In the entries below, which lines run from the one containing "The BLAS time" to the one containing "strucutres provides simple"? Copy exactly those lines, ends included, and no others.

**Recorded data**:
____________
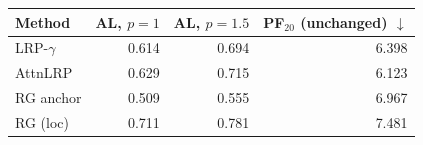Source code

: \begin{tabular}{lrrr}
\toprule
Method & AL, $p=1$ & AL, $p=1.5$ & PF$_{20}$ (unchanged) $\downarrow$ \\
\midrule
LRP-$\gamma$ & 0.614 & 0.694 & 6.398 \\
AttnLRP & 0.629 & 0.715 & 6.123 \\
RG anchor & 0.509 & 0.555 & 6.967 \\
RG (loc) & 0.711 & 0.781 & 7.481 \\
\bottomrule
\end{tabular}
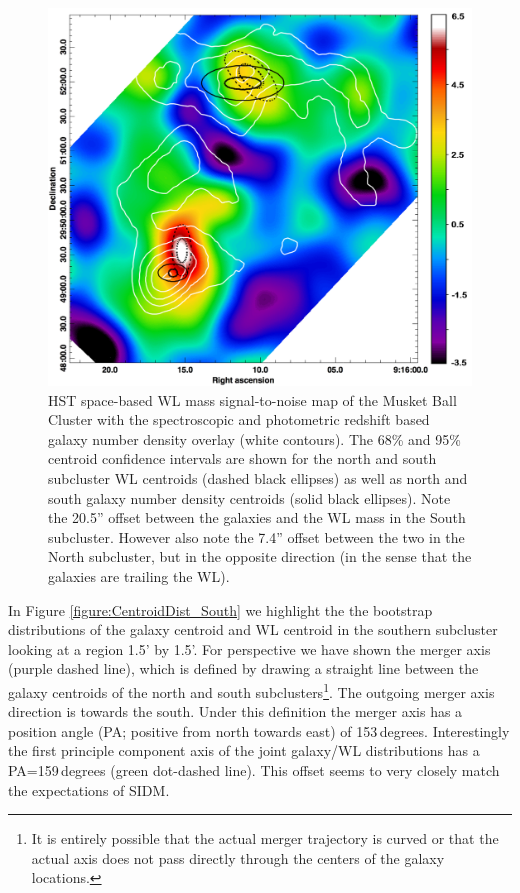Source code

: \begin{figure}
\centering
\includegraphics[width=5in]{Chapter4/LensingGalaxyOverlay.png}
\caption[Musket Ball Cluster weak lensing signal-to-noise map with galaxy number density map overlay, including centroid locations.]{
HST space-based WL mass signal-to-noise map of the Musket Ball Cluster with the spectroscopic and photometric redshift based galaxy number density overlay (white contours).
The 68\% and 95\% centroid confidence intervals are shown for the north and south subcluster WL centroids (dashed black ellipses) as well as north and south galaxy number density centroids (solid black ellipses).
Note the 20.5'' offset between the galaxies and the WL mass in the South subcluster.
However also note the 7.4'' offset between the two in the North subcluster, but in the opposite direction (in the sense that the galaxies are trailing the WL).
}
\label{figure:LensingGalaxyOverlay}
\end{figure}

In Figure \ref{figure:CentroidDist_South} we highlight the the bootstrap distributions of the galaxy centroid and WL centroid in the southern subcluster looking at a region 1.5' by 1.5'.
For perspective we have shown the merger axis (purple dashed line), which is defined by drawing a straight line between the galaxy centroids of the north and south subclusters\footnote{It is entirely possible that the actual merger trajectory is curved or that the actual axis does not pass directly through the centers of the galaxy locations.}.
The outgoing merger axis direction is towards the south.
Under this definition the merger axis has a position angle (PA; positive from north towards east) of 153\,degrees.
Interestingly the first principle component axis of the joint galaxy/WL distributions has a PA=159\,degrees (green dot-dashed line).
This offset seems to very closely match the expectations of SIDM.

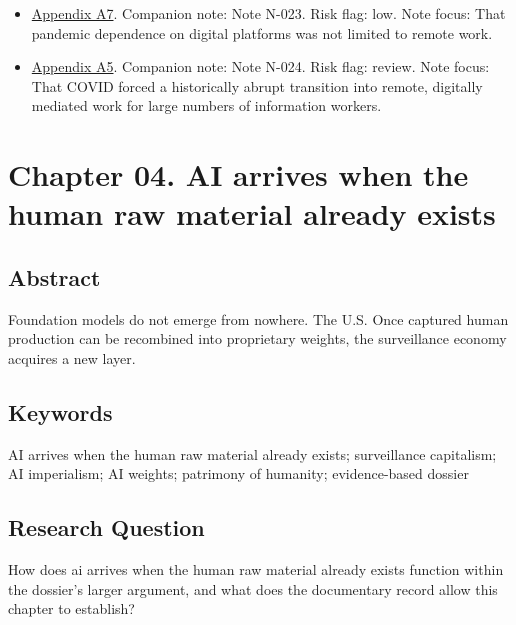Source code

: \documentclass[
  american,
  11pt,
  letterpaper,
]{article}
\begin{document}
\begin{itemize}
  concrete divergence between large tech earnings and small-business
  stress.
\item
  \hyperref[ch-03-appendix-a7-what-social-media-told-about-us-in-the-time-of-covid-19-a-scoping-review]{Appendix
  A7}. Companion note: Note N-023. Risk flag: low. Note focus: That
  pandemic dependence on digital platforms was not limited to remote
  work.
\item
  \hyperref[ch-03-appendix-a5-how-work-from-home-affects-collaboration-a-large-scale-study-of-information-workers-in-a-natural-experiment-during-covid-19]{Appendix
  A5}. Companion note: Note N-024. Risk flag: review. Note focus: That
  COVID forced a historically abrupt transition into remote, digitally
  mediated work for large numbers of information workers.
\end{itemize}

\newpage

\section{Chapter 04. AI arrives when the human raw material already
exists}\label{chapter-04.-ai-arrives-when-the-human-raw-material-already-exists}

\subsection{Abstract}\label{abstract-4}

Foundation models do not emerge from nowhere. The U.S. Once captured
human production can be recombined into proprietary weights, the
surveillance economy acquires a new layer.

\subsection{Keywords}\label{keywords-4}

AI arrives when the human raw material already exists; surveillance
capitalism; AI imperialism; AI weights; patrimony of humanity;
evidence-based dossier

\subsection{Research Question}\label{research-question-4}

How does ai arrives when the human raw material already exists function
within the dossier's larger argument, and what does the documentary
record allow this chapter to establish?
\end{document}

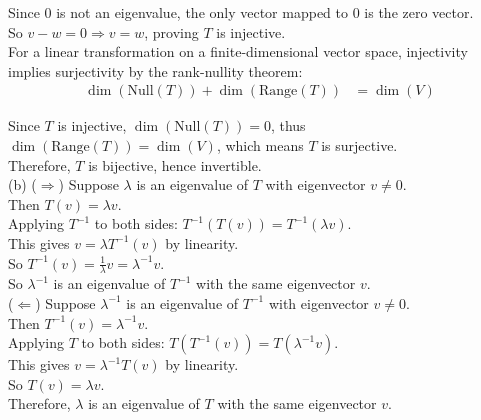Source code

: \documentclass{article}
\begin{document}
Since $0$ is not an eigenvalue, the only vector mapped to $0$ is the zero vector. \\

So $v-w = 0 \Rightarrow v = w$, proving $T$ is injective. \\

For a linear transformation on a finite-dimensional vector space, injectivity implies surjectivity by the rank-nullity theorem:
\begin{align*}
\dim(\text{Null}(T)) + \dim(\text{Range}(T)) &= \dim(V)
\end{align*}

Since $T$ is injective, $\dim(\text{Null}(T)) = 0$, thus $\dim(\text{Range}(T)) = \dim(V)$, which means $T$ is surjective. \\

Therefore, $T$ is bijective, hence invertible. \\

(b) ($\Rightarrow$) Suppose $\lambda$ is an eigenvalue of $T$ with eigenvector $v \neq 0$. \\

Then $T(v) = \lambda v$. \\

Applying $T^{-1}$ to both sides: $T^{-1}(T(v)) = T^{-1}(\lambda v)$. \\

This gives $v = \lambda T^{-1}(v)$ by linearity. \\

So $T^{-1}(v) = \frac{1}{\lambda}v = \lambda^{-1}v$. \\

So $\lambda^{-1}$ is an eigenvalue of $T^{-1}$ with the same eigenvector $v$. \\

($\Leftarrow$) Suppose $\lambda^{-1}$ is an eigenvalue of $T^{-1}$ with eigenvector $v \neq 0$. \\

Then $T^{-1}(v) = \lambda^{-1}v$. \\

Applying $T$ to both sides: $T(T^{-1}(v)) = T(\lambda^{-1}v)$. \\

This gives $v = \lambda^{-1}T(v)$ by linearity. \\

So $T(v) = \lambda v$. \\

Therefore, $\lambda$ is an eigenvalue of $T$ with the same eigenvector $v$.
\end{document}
____________
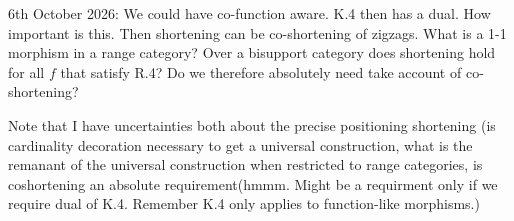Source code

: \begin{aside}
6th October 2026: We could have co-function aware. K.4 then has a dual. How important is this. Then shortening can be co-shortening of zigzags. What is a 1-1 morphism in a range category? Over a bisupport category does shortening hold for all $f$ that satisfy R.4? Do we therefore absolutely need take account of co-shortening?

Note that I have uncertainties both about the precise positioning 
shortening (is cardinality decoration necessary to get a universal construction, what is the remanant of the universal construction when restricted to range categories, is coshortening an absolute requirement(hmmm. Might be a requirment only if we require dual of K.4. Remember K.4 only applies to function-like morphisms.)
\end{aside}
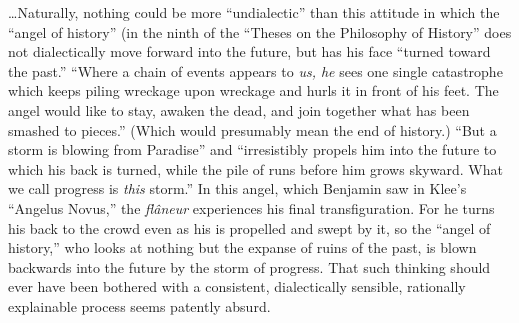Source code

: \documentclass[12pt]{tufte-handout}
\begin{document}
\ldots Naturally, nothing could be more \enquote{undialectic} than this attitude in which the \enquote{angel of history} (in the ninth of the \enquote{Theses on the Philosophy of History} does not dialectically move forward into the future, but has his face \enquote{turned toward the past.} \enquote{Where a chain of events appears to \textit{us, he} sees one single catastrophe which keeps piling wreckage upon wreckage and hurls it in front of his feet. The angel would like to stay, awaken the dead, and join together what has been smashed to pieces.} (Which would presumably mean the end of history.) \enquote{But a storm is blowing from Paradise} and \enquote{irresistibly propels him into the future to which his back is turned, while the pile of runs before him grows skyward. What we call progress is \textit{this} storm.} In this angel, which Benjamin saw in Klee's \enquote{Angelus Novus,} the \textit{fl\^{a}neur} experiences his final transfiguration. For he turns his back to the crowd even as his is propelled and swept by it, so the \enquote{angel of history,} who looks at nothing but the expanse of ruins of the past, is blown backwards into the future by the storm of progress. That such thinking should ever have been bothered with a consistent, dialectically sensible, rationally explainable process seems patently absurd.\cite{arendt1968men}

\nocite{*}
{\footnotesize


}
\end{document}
____________
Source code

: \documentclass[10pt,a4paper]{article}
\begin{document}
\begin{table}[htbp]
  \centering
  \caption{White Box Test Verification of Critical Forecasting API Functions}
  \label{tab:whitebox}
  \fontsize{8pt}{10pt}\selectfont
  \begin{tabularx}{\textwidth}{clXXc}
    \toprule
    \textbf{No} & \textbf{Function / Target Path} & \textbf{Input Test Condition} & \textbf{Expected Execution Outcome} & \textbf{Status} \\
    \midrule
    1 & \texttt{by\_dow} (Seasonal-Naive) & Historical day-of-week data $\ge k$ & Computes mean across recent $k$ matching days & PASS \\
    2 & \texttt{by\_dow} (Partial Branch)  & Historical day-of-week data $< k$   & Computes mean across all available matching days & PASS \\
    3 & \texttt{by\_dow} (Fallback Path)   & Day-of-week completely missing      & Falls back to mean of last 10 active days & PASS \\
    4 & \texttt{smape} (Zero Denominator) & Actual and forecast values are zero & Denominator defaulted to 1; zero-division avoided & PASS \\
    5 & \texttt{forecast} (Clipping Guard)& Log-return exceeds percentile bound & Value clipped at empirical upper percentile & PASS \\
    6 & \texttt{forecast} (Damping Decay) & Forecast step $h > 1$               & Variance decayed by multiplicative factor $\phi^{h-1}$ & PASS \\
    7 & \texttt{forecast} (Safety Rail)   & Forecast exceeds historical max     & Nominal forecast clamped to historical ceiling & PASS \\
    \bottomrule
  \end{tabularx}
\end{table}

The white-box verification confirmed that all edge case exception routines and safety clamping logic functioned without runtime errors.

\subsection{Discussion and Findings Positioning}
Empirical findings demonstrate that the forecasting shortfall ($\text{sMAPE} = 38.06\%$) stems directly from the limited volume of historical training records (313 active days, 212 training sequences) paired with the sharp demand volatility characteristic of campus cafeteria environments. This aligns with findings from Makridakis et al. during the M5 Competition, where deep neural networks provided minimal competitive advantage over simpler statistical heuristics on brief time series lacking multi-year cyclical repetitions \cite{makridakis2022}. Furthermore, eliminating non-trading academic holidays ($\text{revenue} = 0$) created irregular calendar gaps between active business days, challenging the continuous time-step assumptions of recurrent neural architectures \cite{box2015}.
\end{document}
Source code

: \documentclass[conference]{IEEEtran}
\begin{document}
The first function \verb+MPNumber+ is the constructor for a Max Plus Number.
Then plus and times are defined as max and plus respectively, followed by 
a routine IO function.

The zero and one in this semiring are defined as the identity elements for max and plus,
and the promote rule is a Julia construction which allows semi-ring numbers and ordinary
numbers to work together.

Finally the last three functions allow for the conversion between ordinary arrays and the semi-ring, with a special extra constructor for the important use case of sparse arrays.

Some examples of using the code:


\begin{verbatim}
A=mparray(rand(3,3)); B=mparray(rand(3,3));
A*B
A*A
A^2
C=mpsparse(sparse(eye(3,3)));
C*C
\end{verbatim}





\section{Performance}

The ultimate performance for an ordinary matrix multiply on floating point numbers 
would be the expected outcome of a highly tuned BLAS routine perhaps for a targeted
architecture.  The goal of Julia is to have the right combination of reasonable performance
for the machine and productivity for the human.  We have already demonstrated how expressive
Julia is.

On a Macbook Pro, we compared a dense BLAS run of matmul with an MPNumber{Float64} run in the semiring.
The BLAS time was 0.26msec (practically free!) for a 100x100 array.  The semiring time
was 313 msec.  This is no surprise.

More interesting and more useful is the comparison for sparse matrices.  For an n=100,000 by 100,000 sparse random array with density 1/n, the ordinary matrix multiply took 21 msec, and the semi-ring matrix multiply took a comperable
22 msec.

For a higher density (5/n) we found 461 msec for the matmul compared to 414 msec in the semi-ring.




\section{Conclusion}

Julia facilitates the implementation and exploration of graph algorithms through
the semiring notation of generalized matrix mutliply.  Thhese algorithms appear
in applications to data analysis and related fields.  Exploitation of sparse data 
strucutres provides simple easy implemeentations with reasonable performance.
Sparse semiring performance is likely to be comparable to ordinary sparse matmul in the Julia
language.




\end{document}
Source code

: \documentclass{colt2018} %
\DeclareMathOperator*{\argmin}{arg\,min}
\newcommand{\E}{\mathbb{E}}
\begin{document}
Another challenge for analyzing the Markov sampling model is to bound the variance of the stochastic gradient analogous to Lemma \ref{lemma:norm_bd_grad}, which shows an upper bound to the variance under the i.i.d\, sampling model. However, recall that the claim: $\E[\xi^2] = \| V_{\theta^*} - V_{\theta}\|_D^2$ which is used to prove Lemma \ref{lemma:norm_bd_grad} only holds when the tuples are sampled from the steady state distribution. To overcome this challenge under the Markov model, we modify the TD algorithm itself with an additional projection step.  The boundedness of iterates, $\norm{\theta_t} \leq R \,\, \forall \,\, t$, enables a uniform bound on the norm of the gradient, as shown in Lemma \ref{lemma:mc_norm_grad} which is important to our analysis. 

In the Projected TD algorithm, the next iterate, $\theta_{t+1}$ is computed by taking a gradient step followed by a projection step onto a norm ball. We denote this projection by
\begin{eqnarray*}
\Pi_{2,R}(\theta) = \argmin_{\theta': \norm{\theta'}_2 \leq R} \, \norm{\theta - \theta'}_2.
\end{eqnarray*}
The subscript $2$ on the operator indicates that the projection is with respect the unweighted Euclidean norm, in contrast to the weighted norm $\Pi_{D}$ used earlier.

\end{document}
____________
**Solution for this exercise**:
The BLAS time was 0.26msec (practically free!) for a 100x100 array.  The semiring time
was 313 msec.  This is no surprise.

More interesting and more useful is the comparison for sparse matrices.  For an n=100,000 by 100,000 sparse random array with density 1/n, the ordinary matrix multiply took 21 msec, and the semi-ring matrix multiply took a comperable
22 msec.

For a higher density (5/n) we found 461 msec for the matmul compared to 414 msec in the semi-ring.




\section{Conclusion}

Julia facilitates the implementation and exploration of graph algorithms through
the semiring notation of generalized matrix mutliply.  Thhese algorithms appear
in applications to data analysis and related fields.  Exploitation of sparse data 
strucutres provides simple easy implemeentations with reasonable performance.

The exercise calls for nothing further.